En los últimos años se ha reproducido un subgénero de ensayo histórico, ubicado en el centro o las proximidades de la historia oficial cubana, que insiste en que la política de Estados Unidos hacia Cuba ha respondido desde inicios del siglo XIX a las mismas premisas. Dotando a las naciones de una estructura psíquica inmutable, esa ensayística intenta persuadirnos de que Washington ha buscado siempre la anexión de la isla a su territorio, mientras que los revolucionarios cubanos —los "verdaderos" cubanos de los dos últimos siglos— han resistido esa voluntad y han logrado coronar históricamente esa lucha con el Estado socialista de 1961.

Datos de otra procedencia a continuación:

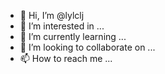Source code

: - 👋 Hi, I’m @lylclj
- 👀 I’m interested in ...
- 🌱 I’m currently learning ...
- 💞️ I’m looking to collaborate on ...
- 📫 How to reach me ...

<!---
lylclj/lylclj is a ✨ special ✨ repository because its `README.md` (this file) appears on your GitHub profile.
You can click the Preview link to take a look at your changes.
--->
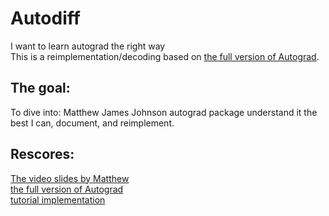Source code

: # Autodiff
I want to learn autograd the right way<br>
This is a reimplementation/decoding based on [the full version of Autograd](https://github.com/hips/autograd).

## The goal:
To dive into: Matthew James Johnson autograd package understand it the best I can, document, and reimplement.

## Rescores:
[The video slides by Matthew](http://videolectures.net/deeplearning2017_johnson_automatic_differentiation/)<br>
[the full version of Autograd](https://github.com/hips/autograd)<br>
[tutorial implementation ](https://github.com/mattjj/autodidact)<br>
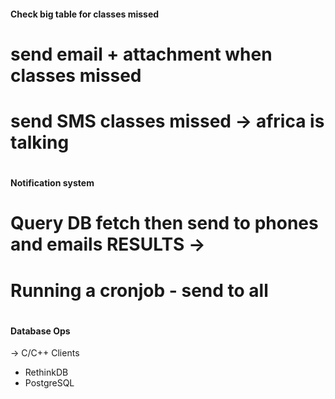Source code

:#### Check big table for classes missed
# send email + attachment when classes missed 

# send SMS classes missed -> africa is talking
#
#### Notification system
#
# Query DB fetch then send to phones and emails RESULTS ->
#
#
#
# Running a cronjob - send to all
#
#
#### Database Ops

-> C/C++ Clients
- RethinkDB
- PostgreSQL
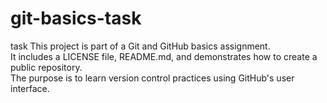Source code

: # git-basics-task
task
This project is part of a Git and GitHub basics assignment.  
It includes a LICENSE file, README.md, and demonstrates how to create a public repository.  
The purpose is to learn version control practices using GitHub's user interface.
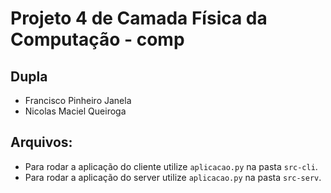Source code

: # Projeto 4 de Camada Física da Computação - comp

## Dupla
- Francisco Pinheiro Janela
- Nicolas Maciel Queiroga

## Arquivos:
- Para rodar a aplicação do cliente utilize `aplicacao.py` na pasta `src-cli`.
- Para rodar a aplicação do server utilize `aplicacao.py` na pasta `src-serv`.
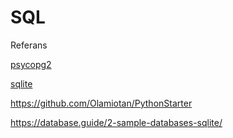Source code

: # SQL











Referans

[psycopg2](../../2012/06/psycopg2-python-ile-api-bazli-postgresql-erisimi.md)

[sqlite](../../2018/03/sqlite-basit-sekilde-hzl-diske-deger-yazma.md)

https://github.com/Olamiotan/PythonStarter

https://database.guide/2-sample-databases-sqlite/















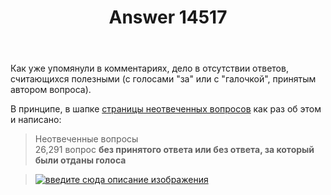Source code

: ﻿---
title: "Answer 14517"
se.owner.user_id: 176217
se.owner.display_name: "αλεχολυτ"
se.owner.link: "https://ru.meta.stackoverflow.com/users/176217/%ce%b1%ce%bb%ce%b5%cf%87%ce%bf%ce%bb%cf%85%cf%84"
se.answer_id: 14517
se.question_id: 14516
se.post_type: answer
se.is_accepted: True
---
<p>Как уже упомянули в комментариях, дело в отсутствии ответов, считающихся полезными (с голосами &quot;за&quot; или с &quot;галочкой&quot;, принятым автором вопроса).</p>
<p>В принципе, в шапке <a href="https://ru.stackoverflow.com/unanswered">страницы неотвеченных вопросов</a> как раз об этом и написано:</p>
<blockquote>
<p>Неотвеченные вопросы<br />
26,291 вопрос <strong>без принятого ответа или без ответа, за который были отданы голоса</strong></p>
</blockquote>
<blockquote>
<p><a href="https://i.sstatic.net/fzeANYT6.png" rel="nofollow noreferrer"><img src="https://i.sstatic.net/fzeANYT6.png" alt="введите сюда описание изображения" /></a></p>
</blockquote>
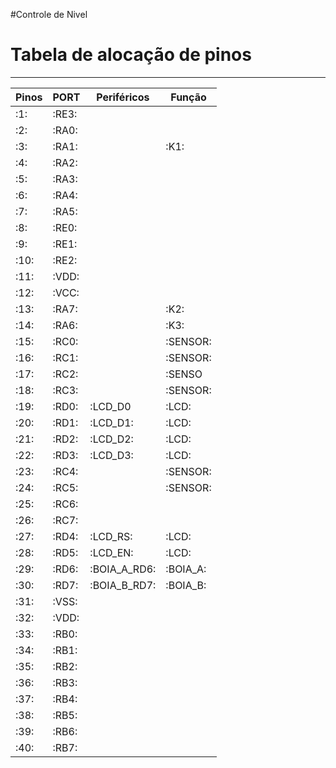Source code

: #Controle de Nivel
# Tabela de alocação de pinos

***

| **Pinos** | **PORT** | **Periféricos** | **Função** |
|-----------|----------|-----------------|------------|
|:1:        |:RE3:     |                 |            |
|:2:        |:RA0:     |                 |            |
|:3:        |:RA1:     |                 |:K1:        |
|:4:        |:RA2:     |                 |            |
|:5:        |:RA3:     |                 |            |
|:6:        |:RA4:     |                 |            |
|:7:        |:RA5:     |                 |            |
|:8:        |:RE0:     |                 |            |
|:9:        |:RE1:     |                 |            |
|:10:       |:RE2:     |                 |            |
|:11:       |:VDD:     |                 |            |
|:12:       |:VCC:     |                 |            |
|:13:       |:RA7:     |                 |:K2:        |
|:14:       |:RA6:     |                 |:K3:        |
|:15:       |:RC0:     |                 |:SENSOR:    |
|:16:       |:RC1:     |                 |:SENSOR:    |
|:17:       |:RC2:     |                 |:SENSO      |
|:18:       |:RC3:     |                 |:SENSOR:    |
|:19:       |:RD0:     |:LCD_D0          |:LCD:       |
|:20:       |:RD1:     |:LCD_D1:         |:LCD:       |
|:21:       |:RD2:     |:LCD_D2:         |:LCD:       |
|:22:       |:RD3:     |:LCD_D3:         |:LCD:       |
|:23:       |:RC4:     |                 |:SENSOR:    |
|:24:       |:RC5:     |                 |:SENSOR:    |
|:25:       |:RC6:     |                 |            |
|:26:       |:RC7:     |                 |            |
|:27:       |:RD4:     |:LCD_RS:         |:LCD:       |
|:28:       |:RD5:     |:LCD_EN:         |:LCD:       |
|:29:       |:RD6:     |:BOIA_A_RD6:     |:BOIA_A:    |
|:30:       |:RD7:     |:BOIA_B_RD7:     |:BOIA_B:    |
|:31:       |:VSS:     |                 |            |
|:32:       |:VDD:     |                 |            |
|:33:       |:RB0:     |                 |            |
|:34:       |:RB1:     |                 |            |
|:35:       |:RB2:     |                 |            |
|:36:       |:RB3:     |                 |            |
|:37:       |:RB4:     |                 |            |
|:38:       |:RB5:     |                 |            |
|:39:       |:RB6:     |                 |            |
|:40:       |:RB7:     |                 |            |
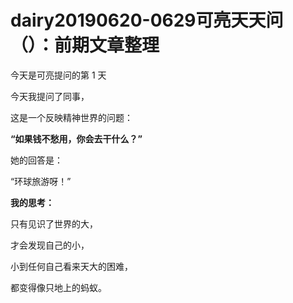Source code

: # dairy20190620-0629可亮天天问（）：前期文章整理

今天是可亮提问的第 1 天



今天我提问了同事，

这是一个反映精神世界的问题：

**“如果钱不愁用，你会去干什么？”**

她的回答是：

“环球旅游呀！”


**我的思考：**

只有见识了世界的大，

才会发现自己的小，

小到任何自己看来天大的困难，

都变得像只地上的蚂蚁。

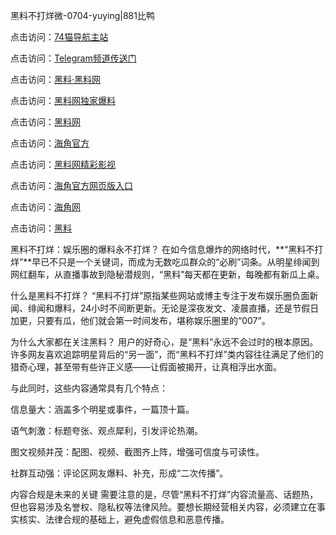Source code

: 黑料不打烊微-0704-yuying|881比鸭

点击访问：<a href="https://74mao.com/">74猫导航主站</a>

点击访问：<a href="https://74mao.com/">Telegram频道传送门</a>

点击访问：<a href="https://heiliaolvzlu3.pages.dev">黑料·黑料网</a>

点击访问：<a href="https://heiliaoyvnrda.pages.dev">黑料网独家爆料</a>

点击访问：<a href="https://haef.pages.dev/">黑料网</a>

点击访问：<a href="https://gdas.pages.dev/">海角官方</a>

点击访问：<a href="https://sdfsh.pages.dev/">黑料网精彩影视</a>

点击访问：<a href="https://sdbsd.pages.dev/">海角官方网页版入口</a>

点击访问：<a href="https://ert-6he.pages.dev/">海角网</a>

点击访问：<a href="https://gbs-3wd.pages.dev/">黑料</a>

黑料不打烊：娱乐圈的爆料永不打烊？
在如今信息爆炸的网络时代，**“黑料不打烊”**早已不只是一个关键词，而成为无数吃瓜群众的“必刷”词条。从明星绯闻到网红翻车，从直播事故到隐秘潜规则，“黑料”每天都在更新，每晚都有新瓜上桌。

什么是黑料不打烊？
“黑料不打烊”原指某些网站或博主专注于发布娱乐圈负面新闻、绯闻和爆料，24小时不间断更新。无论是深夜发文、凌晨直播，还是节假日加更，只要有瓜，他们就会第一时间发布，堪称娱乐圈里的“007”。

为什么大家都在关注黑料？
用户的好奇心，是“黑料”永远不会过时的根本原因。许多网友喜欢追踪明星背后的“另一面”，而“黑料不打烊”类内容往往满足了他们的猎奇心理，甚至带有些许正义感——让假面被揭开，让真相浮出水面。

与此同时，这些内容通常具有几个特点：

信息量大：涵盖多个明星或事件，一篇顶十篇。

语气刺激：标题夸张、观点犀利，引发评论热潮。

图文视频并茂：配图、视频、截图齐上阵，增强可信度与可读性。

社群互动强：评论区网友爆料、补充，形成“二次传播”。

内容合规是未来的关键
需要注意的是，尽管“黑料不打烊”内容流量高、话题热，但也容易涉及名誉权、隐私权等法律风险。要想长期经营相关内容，必须建立在事实核实、法律合规的基础上，避免虚假信息和恶意传播。
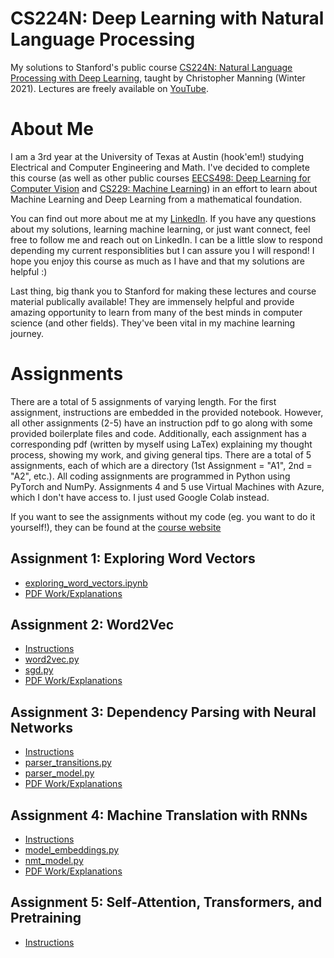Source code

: # CS224N: Deep Learning with Natural Language Processing
My solutions to Stanford's public course [CS224N: Natural Language Processing with Deep Learning](https://web.stanford.edu/class/archive/cs/cs224n/cs224n.1214/index.html#schedule), taught by Christopher Manning (Winter 2021).
Lectures are freely available on [YouTube](https://www.youtube.com/playlist?list=PLoROMvodv4rOSH4v6133s9LFPRHjEmbmJ). 

# About Me
I am a 3rd year at the University of Texas at Austin (hook'em!) studying Electrical and Computer Engineering and Math. I've decided to complete this course (as well as other public courses [EECS498: Deep Learning for Computer Vision](https://github.com/bensmidt/EECS-498-DL-Computer-Vision) and [CS229: Machine Learning](https://github.com/bensmidt/CS229-ML-Autumn-2018)) in an effort to learn about Machine Learning and Deep Learning from a mathematical foundation. 

You can find out more about me at my [LinkedIn](https://www.linkedin.com/in/benjamin-smidt/). If you have any questions about my solutions, learning machine learning, or just want connect, feel free to follow me and reach out on LinkedIn. I can be a little slow to respond depending my current responsiblities but I can assure you I will respond! I hope you enjoy this course as much as I have and that my solutions are helpful :)

Last thing, big thank you to Stanford for making these lectures and course material publically available! They are immensely helpful and provide amazing opportunity to learn from many of the best minds in computer science (and other fields). They've been vital in my machine learning journey. 

# Assignments
There are a total of 5 assignments of varying length. For the first assignment, instructions are embedded in the provided notebook. However, all other assignments (2-5) have an instruction pdf to go along with some provided boilerplate files and code. Additionally, each assignment has a corresponding pdf (written by myself using LaTex) explaining my thought process, showing my work, and giving general tips. There are a total of 5 assignments, each of which are a directory (1st Assignment = "A1", 2nd = "A2", etc.). All coding assignments are programmed in Python using PyTorch and NumPy. Assignments 4 and 5 use Virtual Machines with Azure, which I don't have access to. I just used Google Colab instead. 

If you want to see the assignments without my code (eg. you want to do it yourself!), they can be found at the [course website](https://web.stanford.edu/class/cs224n/index.html#schedule)

## Assignment 1: Exploring Word Vectors
  - [exploring_word_vectors.ipynb](https://github.com/bensmidt/CS224N-Deep-Learning-NLP/blob/main/A1/exploring_word_vectors.ipynb)
  - [PDF Work/Explanations](https://github.com/bensmidt/CS224N-Deep-Learning-NLP/blob/main/A1/ExploringWordVectors.pdf)

## Assignment 2: Word2Vec
  - [Instructions](https://github.com/bensmidt/CS224N-Deep-Learning-NLP/blob/main/A2/A2-Instructions.pdf)
  - [word2vec.py](https://github.com/bensmidt/CS224N-Deep-Learning-NLP/blob/main/A2/word2vec.py)
  - [sgd.py](https://github.com/bensmidt/CS224N-Deep-Learning-NLP/blob/main/A2/sgd.py)
  - [PDF Work/Explanations](https://github.com/bensmidt/CS224N-Deep-Learning-NLP/blob/main/A2/A2-Latex/a2_explained.pdf)

## Assignment 3: Dependency Parsing with Neural Networks
  - [Instructions](https://github.com/bensmidt/CS224N-DL-Natural-Language-Processing/blob/main/A3/a3-instructions.pdf)
  - [parser_transitions.py](https://github.com/bensmidt/CS224N-DL-Natural-Language-Processing/blob/main/A3/parser_transitions.py)
  - [parser_model.py](https://github.com/bensmidt/CS224N-DL-Natural-Language-Processing/blob/main/A3/parser_model.py)
  - [PDF Work/Explanations](https://github.com/bensmidt/CS224N-DL-Natural-Language-Processing/blob/main/A3/a3-latex/A3-NNs_Dependency_Parsing.pdf)

## Assignment 4: Machine Translation with RNNs
  - [Instructions](https://github.com/bensmidt/CS224N-DL-Natural-Language-Processing/blob/main/A4/A4-Instructions.pdf)
  - [model_embeddings.py](https://github.com/bensmidt/CS224N-DL-Natural-Language-Processing/blob/main/A4/model_embeddings.py)
  - [nmt_model.py](https://github.com/bensmidt/CS224N-DL-Natural-Language-Processing/blob/main/A4/nmt_model.py)
  - [PDF Work/Explanations](https://github.com/bensmidt/CS224N-DL-Natural-Language-Processing/blob/main/A4/A4-Latex/A4-NMT_RNN.pdf)

## Assignment 5: Self-Attention, Transformers, and Pretraining
- [Instructions](https://github.com/bensmidt/CS224N-DL-Natural-Language-Processing/blob/main/A5/A5-Instructions.pdf)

El último libro del historiador italiano Vanni Pettinà, Cuba y Estados Unidos, 1933-1959. Del compromiso nacionalista al conflicto (Madrid, Libros de la Catarata, 2011), quien estudió en la Universidad de Florencia, con Antonio Annino, y luego en la Universidad Complutense y el Instituto Ortega y Gasset de Madrid, es una refutación de ese relato hegemónico. Una hegemonía discursiva, por cierto, que se siente lo mismo en la academia historiográfica de la isla que en las principales universidades norteamericanas, europeas y latinoamericanas. Diríamos que los lugares comunes a que se enfrenta Pettinà son de los más arraigados en el mundo universitario occidental. Esa pelea contra los demonios agrega virtudes a su investigación y a su escritura.

Pettinà cuenta las relaciones entre Estados Unidos y Cuba en el periodo posterior a la derogación de la Enmienda Platt y anterior a la radicalización comunista de la Revolución Cubana. Desde la perspectiva norteamericana se trata del lapso que arranca con el gobierno de Franklin D. Roosevelt y culmina con la agudización de la Guerra Fría en los años finales de Dwight Eisenhower. Desde la perspectiva insular son los años de la Revolución de 1933, de la refundación de la República en 1940, de los doce años de frágil vida democrática y, finalmente, de la dictadura de Fulgencio Batista.

Pettinà sostiene que la diversidad ideológica y política de la esfera pública cubana de entonces alcanzó importantes interlocuciones en la diplomacia norteamericana. En aquellas décadas no sólo se relacionaron con Washington los gobiernos sino también las oposiciones, las instituciones de la sociedad civil, las iglesias y los intelectuales, los empresarios y los sindicatos, los comunistas, los auténticos, los ortodoxos, los batistianos y hasta los miembros del 26 de Julio y el Directorio Revolucionario. Este libro es, hasta ahora, la más consistente impugnación del cliché historiográfico que asegura que "Estados Unidos se opuso a la Revolución Cubana desde antes de que ésta triunfara".

Aquí se cuenta en detalle el deterioro de las relaciones entre Washington y el régimen de Batista durante todo el año 1958 y las tangibles aproximaciones entre un sector importante del Departamento de Estado y los revolucionarios cubanos. Tanto en su repaso de la Revolución del 33 como en su reconstrucción de la etapa insurreccional de la Revolución del 59, Pettinà encuentra, sobre todo en los National Archives de Washington, evidencias suficientes para descartar el relato providencial que presenta a esas revoluciones dentro de una continuidad quebrada, en relación con las guerras de independencia decimonónicas, y, por tanto, a la pequeña nación caribeña y al gran imperio vecino como sujetos teleológicamente codificados para actuar de una misma manera a lo largo del tiempo.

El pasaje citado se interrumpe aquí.